Reimplement output_value using a hash table to detect sharing by xavierleroy · Pull Request #9353 · ocaml/ocaml

xavierleroy · 2020-03-08T09:22:08Z

Marshaling (output_value and related stdlib functions) needs to detect and preserve sharing in the OCaml value being serialized (unless the Marshal.No_sharing flag is given).

Until 2004 this was done by recording the addresses and output positions of already-seen blocks in a separate hash table.

In 2004, commit 1945d78, I wrote a more efficient implementation that modifies in-place the OCaml value to record already-seen blocks, then undoes the modifications at exit.

Now it's 2020, Multicore OCaml knocks at the door, and wants its hash table back, because those in-place modifications are incompatible with a concurrent GC.

This PR reimplements the pre-2004 solution, with a twist to the hash table implementation (using a bit vector to determine more quicky whether a hash table entry is empty) that improves performance a bit.

Performance is comparable with that of the current implementation for small values, but degrades sharply (3-4 times slower) for large values, when the hash table becomes large enough that nearly every access misses in all the caches. (A single load instruction, corresponding to the first probe in the table, can account for 30% of the total running time of marshaling!)

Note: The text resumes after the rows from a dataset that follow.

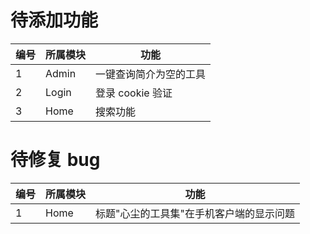 # 待添加功能

| 编号 | 所属模块 | 功能                   |
| ---- | -------- | ---------------------- |
| 1    | Admin    | 一键查询简介为空的工具 |
| 2    | Login    | 登录 cookie 验证       |
| 3    | Home     | 搜索功能               |

# 待修复 bug

| 编号 | 所属模块 | 功能                                     |
| ---- | -------- | ---------------------------------------- |
| 1    | Home     | 标题"心尘的工具集"在手机客户端的显示问题 |
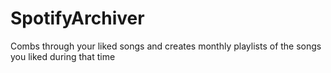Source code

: # SpotifyArchiver
Combs through your liked songs and creates monthly playlists of the songs you liked during that time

Here are some figures: Marshal.to_bytes of a perfect binary tree of depth N, with no internal sharing

 N  Old impl    New impl    Ratio
 2: 1.05e-07s   1.16e-07s   1.10 
 4: 2.91e-07s   3.17e-07s   1.09 
 8: 4.21e-06s   5.87e-06s   1.40 
12: 7.07e-05s   1.13e-04s   1.60 
16: 1.27e-03s   3.40e-03s   2.68 
20: 3.29e-02s   1.13e-01s   3.43 
24: 7.07e-01s   2.41e+00s   3.40

The slowdown is not due to excessive collisions in the hash table: on this test, hashing is nearly perfect, > 99% of hash table accesses hit on the first probe, 100% on the first or second probe.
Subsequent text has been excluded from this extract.